§ Problem requirements:
The whole listing should be given back without any alteration.

╭──

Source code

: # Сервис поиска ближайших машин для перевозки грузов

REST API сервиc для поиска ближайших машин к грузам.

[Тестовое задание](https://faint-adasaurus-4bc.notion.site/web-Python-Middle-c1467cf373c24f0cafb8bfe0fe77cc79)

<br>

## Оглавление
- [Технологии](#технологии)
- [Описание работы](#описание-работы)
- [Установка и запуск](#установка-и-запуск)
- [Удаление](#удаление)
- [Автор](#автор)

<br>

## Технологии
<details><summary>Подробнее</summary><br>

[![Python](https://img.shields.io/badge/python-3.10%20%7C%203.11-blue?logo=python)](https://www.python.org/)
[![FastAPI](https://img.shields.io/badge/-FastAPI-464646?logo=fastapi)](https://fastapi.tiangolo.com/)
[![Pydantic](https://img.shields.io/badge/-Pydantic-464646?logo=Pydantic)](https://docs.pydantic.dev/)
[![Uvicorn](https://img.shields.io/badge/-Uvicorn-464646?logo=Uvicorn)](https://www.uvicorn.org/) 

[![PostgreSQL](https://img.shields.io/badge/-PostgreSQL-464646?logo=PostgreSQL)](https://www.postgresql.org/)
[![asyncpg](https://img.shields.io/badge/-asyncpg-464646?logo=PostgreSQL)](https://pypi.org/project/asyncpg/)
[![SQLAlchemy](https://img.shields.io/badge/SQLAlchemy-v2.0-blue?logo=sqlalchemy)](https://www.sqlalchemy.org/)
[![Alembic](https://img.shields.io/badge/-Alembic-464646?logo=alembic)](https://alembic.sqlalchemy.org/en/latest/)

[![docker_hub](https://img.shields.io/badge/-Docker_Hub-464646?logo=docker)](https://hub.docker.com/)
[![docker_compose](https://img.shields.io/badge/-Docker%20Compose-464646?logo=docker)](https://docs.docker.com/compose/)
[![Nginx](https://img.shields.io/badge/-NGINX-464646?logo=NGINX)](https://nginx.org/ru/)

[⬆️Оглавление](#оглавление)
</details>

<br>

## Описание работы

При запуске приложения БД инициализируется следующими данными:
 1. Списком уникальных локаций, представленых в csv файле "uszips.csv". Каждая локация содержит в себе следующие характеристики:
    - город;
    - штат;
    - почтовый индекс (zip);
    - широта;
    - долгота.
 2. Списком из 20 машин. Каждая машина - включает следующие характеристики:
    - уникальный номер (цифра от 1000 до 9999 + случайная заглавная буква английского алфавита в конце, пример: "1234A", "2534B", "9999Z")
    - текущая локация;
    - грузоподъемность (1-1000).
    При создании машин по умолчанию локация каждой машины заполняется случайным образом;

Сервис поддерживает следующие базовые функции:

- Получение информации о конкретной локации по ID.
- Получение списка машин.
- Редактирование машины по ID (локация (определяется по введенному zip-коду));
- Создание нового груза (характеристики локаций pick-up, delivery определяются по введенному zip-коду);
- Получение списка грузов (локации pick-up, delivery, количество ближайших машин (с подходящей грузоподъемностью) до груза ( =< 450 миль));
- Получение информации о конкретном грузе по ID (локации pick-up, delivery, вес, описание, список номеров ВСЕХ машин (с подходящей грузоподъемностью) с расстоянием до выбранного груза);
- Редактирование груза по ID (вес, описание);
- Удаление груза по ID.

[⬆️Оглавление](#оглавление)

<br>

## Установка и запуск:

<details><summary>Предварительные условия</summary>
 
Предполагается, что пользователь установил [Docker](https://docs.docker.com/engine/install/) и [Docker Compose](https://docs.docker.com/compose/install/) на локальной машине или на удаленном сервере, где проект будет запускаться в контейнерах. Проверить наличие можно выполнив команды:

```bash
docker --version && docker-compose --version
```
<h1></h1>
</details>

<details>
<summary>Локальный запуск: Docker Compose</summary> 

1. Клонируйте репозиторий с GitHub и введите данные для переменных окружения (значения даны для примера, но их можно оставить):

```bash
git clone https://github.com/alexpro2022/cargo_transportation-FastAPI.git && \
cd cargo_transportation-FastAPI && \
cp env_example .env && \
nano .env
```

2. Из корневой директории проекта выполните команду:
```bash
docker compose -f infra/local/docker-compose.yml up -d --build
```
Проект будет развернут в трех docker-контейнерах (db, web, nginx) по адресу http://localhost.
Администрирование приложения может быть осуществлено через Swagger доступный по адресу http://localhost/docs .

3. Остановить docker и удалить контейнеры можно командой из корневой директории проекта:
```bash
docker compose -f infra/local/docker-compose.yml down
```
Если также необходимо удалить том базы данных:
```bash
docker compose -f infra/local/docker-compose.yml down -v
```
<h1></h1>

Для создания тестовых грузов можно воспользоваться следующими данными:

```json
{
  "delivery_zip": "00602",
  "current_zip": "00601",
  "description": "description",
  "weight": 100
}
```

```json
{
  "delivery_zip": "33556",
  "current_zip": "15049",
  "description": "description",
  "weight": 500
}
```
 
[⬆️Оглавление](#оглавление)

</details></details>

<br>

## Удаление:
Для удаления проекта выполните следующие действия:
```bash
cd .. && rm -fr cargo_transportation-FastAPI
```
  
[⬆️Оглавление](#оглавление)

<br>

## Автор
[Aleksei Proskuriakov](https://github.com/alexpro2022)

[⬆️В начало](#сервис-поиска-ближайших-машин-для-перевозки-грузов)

╰──

§ Answer space:
Source code

: # Сервис поиска ближайших машин для перевозки грузов

REST API сервиc для поиска ближайших машин к грузам.

[Тестовое задание](https://faint-adasaurus-4bc.notion.site/web-Python-Middle-c1467cf373c24f0cafb8bfe0fe77cc79)

<br>

## Оглавление
- [Технологии](#технологии)
- [Описание работы](#описание-работы)
- [Установка и запуск](#установка-и-запуск)
- [Удаление](#удаление)
- [Автор](#автор)

<br>

## Технологии
<details><summary>Подробнее</summary><br>

[![Python](https://img.shields.io/badge/python-3.10%20%7C%203.11-blue?logo=python)](https://www.python.org/)
[![FastAPI](https://img.shields.io/badge/-FastAPI-464646?logo=fastapi)](https://fastapi.tiangolo.com/)
[![Pydantic](https://img.shields.io/badge/-Pydantic-464646?logo=Pydantic)](https://docs.pydantic.dev/)
[![Uvicorn](https://img.shields.io/badge/-Uvicorn-464646?logo=Uvicorn)](https://www.uvicorn.org/) 

[![PostgreSQL](https://img.shields.io/badge/-PostgreSQL-464646?logo=PostgreSQL)](https://www.postgresql.org/)
[![asyncpg](https://img.shields.io/badge/-asyncpg-464646?logo=PostgreSQL)](https://pypi.org/project/asyncpg/)
[![SQLAlchemy](https://img.shields.io/badge/SQLAlchemy-v2.0-blue?logo=sqlalchemy)](https://www.sqlalchemy.org/)
[![Alembic](https://img.shields.io/badge/-Alembic-464646?logo=alembic)](https://alembic.sqlalchemy.org/en/latest/)

[![docker_hub](https://img.shields.io/badge/-Docker_Hub-464646?logo=docker)](https://hub.docker.com/)
[![docker_compose](https://img.shields.io/badge/-Docker%20Compose-464646?logo=docker)](https://docs.docker.com/compose/)
[![Nginx](https://img.shields.io/badge/-NGINX-464646?logo=NGINX)](https://nginx.org/ru/)

[⬆️Оглавление](#оглавление)
</details>

<br>

## Описание работы

При запуске приложения БД инициализируется следующими данными:
 1. Списком уникальных локаций, представленых в csv файле "uszips.csv". Каждая локация содержит в себе следующие характеристики:
    - город;
    - штат;
    - почтовый индекс (zip);
    - широта;
    - долгота.
 2. Списком из 20 машин. Каждая машина - включает следующие характеристики:
    - уникальный номер (цифра от 1000 до 9999 + случайная заглавная буква английского алфавита в конце, пример: "1234A", "2534B", "9999Z")
    - текущая локация;
    - грузоподъемность (1-1000).
    При создании машин по умолчанию локация каждой машины заполняется случайным образом;

Сервис поддерживает следующие базовые функции:

- Получение информации о конкретной локации по ID.
- Получение списка машин.
- Редактирование машины по ID (локация (определяется по введенному zip-коду));
- Создание нового груза (характеристики локаций pick-up, delivery определяются по введенному zip-коду);
- Получение списка грузов (локации pick-up, delivery, количество ближайших машин (с подходящей грузоподъемностью) до груза ( =< 450 миль));
- Получение информации о конкретном грузе по ID (локации pick-up, delivery, вес, описание, список номеров ВСЕХ машин (с подходящей грузоподъемностью) с расстоянием до выбранного груза);
- Редактирование груза по ID (вес, описание);
- Удаление груза по ID.

[⬆️Оглавление](#оглавление)

<br>

## Установка и запуск:

<details><summary>Предварительные условия</summary>
 
Предполагается, что пользователь установил [Docker](https://docs.docker.com/engine/install/) и [Docker Compose](https://docs.docker.com/compose/install/) на локальной машине или на удаленном сервере, где проект будет запускаться в контейнерах. Проверить наличие можно выполнив команды:

```bash
docker --version && docker-compose --version
```
<h1></h1>
</details>

<details>
<summary>Локальный запуск: Docker Compose</summary> 

1. Клонируйте репозиторий с GitHub и введите данные для переменных окружения (значения даны для примера, но их можно оставить):

```bash
git clone https://github.com/alexpro2022/cargo_transportation-FastAPI.git && \
cd cargo_transportation-FastAPI && \
cp env_example .env && \
nano .env
```

2. Из корневой директории проекта выполните команду:
```bash
docker compose -f infra/local/docker-compose.yml up -d --build
```
Проект будет развернут в трех docker-контейнерах (db, web, nginx) по адресу http://localhost.
Администрирование приложения может быть осуществлено через Swagger доступный по адресу http://localhost/docs .

3. Остановить docker и удалить контейнеры можно командой из корневой директории проекта:
```bash
docker compose -f infra/local/docker-compose.yml down
```
Если также необходимо удалить том базы данных:
```bash
docker compose -f infra/local/docker-compose.yml down -v
```
<h1></h1>

Для создания тестовых грузов можно воспользоваться следующими данными:

```json
{
  "delivery_zip": "00602",
  "current_zip": "00601",
  "description": "description",
  "weight": 100
}
```

```json
{
  "delivery_zip": "33556",
  "current_zip": "15049",
  "description": "description",
  "weight": 500
}
```
 
[⬆️Оглавление](#оглавление)

</details></details>

<br>

## Удаление:
Для удаления проекта выполните следующие действия:
```bash
cd .. && rm -fr cargo_transportation-FastAPI
```
  
[⬆️Оглавление](#оглавление)

<br>

## Автор
[Aleksei Proskuriakov](https://github.com/alexpro2022)

[⬆️В начало](#сервис-поиска-ближайших-машин-для-перевозки-грузов)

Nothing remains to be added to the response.